A similar alleged reporting lapse in the area of automated driving already led to tech startup Cruise losing its robotaxi operating license in October 2023, though that is not likely in this case—not the least of which because Tesla avoided this pitfall by simply telling regulators that their cars are not robo-taxis and require human drivers to operate.
Tesla could not be reached by Fortune for a response.
Musk in charge of eliminating government waste—and he's starting with regulators
Whether this preliminary investigation results in any adverse outcome for Tesla can be debated. The country is just weeks away from President-elect Donald Trump entering the White House, whose successful campaign for the presidency was heavily financed by the Tesla CEO.
The market value of his carmaker soared in the immediate aftermath of Trump's November victory at the ballot box, as shareholders speculated the pro-business former President known for his transactional approach to governing might give Musk more of a voice in return.

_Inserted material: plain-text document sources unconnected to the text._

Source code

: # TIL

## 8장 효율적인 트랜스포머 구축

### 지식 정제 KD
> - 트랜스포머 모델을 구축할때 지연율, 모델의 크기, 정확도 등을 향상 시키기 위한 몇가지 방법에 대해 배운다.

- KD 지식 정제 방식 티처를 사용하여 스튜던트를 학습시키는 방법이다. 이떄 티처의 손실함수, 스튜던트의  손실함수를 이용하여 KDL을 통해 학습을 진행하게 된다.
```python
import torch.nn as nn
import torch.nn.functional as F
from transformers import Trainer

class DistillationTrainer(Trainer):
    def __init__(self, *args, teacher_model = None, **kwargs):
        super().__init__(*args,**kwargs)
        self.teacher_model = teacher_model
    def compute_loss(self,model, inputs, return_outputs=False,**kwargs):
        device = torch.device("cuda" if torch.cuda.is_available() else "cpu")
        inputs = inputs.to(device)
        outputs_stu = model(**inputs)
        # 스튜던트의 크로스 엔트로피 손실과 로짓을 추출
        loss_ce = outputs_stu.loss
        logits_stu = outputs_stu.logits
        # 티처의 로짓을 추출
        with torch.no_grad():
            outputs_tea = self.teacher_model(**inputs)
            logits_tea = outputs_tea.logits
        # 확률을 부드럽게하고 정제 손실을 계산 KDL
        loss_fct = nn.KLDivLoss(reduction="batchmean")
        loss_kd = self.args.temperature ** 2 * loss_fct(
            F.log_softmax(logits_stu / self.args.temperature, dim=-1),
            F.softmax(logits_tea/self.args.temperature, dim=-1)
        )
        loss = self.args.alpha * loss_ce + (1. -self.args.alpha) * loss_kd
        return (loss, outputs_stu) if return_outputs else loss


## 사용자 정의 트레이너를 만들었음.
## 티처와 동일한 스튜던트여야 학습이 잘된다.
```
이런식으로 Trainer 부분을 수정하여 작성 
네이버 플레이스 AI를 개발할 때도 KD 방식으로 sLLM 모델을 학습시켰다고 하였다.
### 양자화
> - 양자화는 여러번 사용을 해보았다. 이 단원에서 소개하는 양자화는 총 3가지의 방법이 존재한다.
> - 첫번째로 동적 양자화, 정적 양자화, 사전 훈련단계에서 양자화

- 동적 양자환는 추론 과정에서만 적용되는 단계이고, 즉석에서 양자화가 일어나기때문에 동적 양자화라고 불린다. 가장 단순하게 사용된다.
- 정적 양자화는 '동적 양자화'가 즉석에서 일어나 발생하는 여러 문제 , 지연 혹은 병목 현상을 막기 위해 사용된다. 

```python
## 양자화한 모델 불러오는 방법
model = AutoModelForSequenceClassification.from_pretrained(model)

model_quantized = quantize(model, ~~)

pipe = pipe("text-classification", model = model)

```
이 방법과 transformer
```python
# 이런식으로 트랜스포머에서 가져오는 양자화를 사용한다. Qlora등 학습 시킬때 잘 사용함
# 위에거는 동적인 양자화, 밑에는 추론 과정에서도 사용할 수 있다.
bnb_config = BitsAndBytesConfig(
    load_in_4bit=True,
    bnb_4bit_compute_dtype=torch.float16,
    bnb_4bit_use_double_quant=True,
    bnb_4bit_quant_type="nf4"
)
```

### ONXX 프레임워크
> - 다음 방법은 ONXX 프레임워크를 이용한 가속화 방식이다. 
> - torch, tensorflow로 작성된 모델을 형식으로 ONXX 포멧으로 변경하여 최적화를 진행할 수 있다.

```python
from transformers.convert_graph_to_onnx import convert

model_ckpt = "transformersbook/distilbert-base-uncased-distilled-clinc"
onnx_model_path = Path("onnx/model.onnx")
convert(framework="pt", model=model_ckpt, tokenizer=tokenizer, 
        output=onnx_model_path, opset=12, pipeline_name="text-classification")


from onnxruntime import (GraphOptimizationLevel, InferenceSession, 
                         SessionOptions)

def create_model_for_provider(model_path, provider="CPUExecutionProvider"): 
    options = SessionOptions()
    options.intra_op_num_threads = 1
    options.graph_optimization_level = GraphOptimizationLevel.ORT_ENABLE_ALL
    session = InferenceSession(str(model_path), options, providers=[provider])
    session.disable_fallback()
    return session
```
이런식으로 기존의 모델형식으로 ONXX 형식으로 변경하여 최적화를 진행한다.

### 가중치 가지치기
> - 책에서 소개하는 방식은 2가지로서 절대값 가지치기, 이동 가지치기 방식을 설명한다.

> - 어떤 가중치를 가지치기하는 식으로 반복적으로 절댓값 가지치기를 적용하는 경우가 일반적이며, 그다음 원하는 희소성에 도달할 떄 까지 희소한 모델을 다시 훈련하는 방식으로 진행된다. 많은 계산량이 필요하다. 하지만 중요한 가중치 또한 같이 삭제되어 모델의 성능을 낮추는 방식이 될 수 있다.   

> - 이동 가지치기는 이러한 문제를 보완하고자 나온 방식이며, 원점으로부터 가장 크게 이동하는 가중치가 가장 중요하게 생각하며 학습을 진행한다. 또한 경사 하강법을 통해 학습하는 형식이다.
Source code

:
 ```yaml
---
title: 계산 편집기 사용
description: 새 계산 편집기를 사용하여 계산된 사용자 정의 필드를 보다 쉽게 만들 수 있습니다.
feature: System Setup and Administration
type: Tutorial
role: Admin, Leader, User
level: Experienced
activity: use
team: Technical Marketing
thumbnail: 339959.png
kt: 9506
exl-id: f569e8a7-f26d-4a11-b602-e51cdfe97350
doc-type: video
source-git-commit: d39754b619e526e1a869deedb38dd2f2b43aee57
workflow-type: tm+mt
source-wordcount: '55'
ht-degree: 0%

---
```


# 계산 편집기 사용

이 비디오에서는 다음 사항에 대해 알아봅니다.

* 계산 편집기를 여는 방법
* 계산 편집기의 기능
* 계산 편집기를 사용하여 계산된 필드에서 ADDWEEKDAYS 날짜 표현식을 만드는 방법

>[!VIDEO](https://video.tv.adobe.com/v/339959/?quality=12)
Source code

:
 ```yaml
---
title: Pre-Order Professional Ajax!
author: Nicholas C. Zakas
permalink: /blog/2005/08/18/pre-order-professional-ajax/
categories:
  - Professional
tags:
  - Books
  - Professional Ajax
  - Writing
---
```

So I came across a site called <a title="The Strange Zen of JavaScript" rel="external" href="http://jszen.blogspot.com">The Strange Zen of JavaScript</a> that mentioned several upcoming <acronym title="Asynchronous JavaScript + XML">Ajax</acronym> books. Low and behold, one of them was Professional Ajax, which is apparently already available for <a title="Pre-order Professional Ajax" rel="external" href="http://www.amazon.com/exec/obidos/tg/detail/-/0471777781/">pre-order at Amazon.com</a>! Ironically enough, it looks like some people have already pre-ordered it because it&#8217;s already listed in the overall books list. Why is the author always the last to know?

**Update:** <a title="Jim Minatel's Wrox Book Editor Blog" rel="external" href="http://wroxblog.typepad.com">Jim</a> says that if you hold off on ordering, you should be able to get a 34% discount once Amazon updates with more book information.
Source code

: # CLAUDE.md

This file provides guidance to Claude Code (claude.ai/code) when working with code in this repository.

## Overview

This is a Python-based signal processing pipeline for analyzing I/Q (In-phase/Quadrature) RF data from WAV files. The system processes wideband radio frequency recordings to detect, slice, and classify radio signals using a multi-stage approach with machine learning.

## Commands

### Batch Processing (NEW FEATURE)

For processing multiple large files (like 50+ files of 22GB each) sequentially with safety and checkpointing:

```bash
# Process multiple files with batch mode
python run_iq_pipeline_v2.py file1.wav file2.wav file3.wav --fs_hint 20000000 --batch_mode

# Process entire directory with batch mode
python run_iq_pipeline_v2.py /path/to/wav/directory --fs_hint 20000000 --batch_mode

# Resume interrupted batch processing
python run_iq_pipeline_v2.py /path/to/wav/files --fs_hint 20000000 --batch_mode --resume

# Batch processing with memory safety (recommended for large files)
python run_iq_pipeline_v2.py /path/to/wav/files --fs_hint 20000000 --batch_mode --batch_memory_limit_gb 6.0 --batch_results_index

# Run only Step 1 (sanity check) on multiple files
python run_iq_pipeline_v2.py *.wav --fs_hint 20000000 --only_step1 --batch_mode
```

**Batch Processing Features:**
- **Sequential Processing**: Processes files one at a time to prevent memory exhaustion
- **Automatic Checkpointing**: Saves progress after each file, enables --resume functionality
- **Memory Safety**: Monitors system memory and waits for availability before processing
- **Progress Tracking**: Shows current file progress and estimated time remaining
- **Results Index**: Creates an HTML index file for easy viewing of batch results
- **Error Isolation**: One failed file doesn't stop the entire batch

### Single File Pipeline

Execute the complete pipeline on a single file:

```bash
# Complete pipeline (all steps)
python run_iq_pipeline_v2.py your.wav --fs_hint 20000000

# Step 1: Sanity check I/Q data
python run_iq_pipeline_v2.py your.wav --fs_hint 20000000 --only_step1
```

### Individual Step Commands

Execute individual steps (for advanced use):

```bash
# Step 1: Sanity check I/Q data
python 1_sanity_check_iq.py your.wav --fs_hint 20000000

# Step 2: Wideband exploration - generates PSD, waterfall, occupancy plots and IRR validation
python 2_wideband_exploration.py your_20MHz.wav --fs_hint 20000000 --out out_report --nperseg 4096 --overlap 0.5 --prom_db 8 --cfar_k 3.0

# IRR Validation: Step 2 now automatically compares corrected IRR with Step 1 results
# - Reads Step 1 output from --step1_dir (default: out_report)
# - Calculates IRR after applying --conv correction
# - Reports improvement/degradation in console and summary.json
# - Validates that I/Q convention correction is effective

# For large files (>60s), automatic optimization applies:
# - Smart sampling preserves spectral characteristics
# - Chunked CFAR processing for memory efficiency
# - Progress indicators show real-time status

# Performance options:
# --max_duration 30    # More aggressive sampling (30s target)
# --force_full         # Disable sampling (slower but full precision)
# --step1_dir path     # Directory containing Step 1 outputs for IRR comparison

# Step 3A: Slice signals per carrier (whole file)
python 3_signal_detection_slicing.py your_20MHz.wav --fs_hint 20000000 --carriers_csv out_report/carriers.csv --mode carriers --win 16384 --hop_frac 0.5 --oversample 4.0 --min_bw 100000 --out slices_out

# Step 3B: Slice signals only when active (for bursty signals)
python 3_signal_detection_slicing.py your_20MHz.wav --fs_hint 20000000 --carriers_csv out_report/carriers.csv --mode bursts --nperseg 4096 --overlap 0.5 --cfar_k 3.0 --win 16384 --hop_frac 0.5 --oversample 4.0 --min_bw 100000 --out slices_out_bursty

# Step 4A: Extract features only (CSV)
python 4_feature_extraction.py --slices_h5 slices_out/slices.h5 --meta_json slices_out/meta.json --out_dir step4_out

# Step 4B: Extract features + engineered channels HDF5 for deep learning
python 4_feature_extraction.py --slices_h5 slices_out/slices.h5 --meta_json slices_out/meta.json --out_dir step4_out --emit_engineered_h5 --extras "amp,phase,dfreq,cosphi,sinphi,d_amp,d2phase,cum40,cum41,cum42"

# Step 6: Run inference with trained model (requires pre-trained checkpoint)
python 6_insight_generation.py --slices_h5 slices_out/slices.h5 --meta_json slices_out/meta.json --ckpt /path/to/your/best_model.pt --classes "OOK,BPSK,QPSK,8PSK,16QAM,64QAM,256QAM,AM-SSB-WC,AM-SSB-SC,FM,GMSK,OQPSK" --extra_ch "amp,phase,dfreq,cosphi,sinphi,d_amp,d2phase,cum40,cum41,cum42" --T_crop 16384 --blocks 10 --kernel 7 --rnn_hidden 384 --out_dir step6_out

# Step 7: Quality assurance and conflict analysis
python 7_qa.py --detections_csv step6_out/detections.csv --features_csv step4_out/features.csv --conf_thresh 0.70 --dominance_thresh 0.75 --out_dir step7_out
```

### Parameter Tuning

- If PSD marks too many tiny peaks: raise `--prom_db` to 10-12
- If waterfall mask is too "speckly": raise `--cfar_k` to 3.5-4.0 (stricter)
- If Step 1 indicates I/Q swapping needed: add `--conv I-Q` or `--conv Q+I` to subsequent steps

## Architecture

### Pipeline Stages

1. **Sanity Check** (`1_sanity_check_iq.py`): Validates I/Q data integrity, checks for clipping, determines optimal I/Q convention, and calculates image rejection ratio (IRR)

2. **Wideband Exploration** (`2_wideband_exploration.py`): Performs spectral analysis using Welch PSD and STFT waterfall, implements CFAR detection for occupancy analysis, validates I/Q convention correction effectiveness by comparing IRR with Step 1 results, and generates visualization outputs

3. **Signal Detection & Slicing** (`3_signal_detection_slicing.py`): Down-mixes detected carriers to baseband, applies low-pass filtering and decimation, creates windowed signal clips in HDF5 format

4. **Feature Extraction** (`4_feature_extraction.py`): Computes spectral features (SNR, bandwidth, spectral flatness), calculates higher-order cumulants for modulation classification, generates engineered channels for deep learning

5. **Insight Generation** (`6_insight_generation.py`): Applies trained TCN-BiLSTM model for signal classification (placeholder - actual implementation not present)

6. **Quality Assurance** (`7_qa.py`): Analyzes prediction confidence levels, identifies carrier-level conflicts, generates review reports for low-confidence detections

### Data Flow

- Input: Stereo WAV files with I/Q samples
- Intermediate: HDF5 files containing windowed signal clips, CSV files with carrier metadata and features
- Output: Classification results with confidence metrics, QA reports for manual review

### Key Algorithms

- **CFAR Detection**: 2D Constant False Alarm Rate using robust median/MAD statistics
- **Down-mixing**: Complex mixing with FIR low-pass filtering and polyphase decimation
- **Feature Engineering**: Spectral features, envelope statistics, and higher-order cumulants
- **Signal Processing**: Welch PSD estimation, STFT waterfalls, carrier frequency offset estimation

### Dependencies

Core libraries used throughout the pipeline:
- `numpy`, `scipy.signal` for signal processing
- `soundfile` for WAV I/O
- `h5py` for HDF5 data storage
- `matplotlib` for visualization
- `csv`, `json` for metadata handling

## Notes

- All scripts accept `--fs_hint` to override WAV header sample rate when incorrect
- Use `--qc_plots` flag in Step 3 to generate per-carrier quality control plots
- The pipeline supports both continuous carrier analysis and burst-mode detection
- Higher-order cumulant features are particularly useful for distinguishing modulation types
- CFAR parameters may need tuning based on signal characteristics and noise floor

The CEO and largest shareholder of Tesla has already been promised the unofficial role of government efficiency czar. There, Musk will run his business empire while using his influence; critics have been concerned he might starve authorities of the human and financial resources needed to pursue investigations.
Musk, has gone on the record saying he wants to eliminate over three-quarters of all federal agencies. He argues they remain the biggest impediment to economic growth and contribute heavily to government spending that he claims lies at the root of consumer price inflation.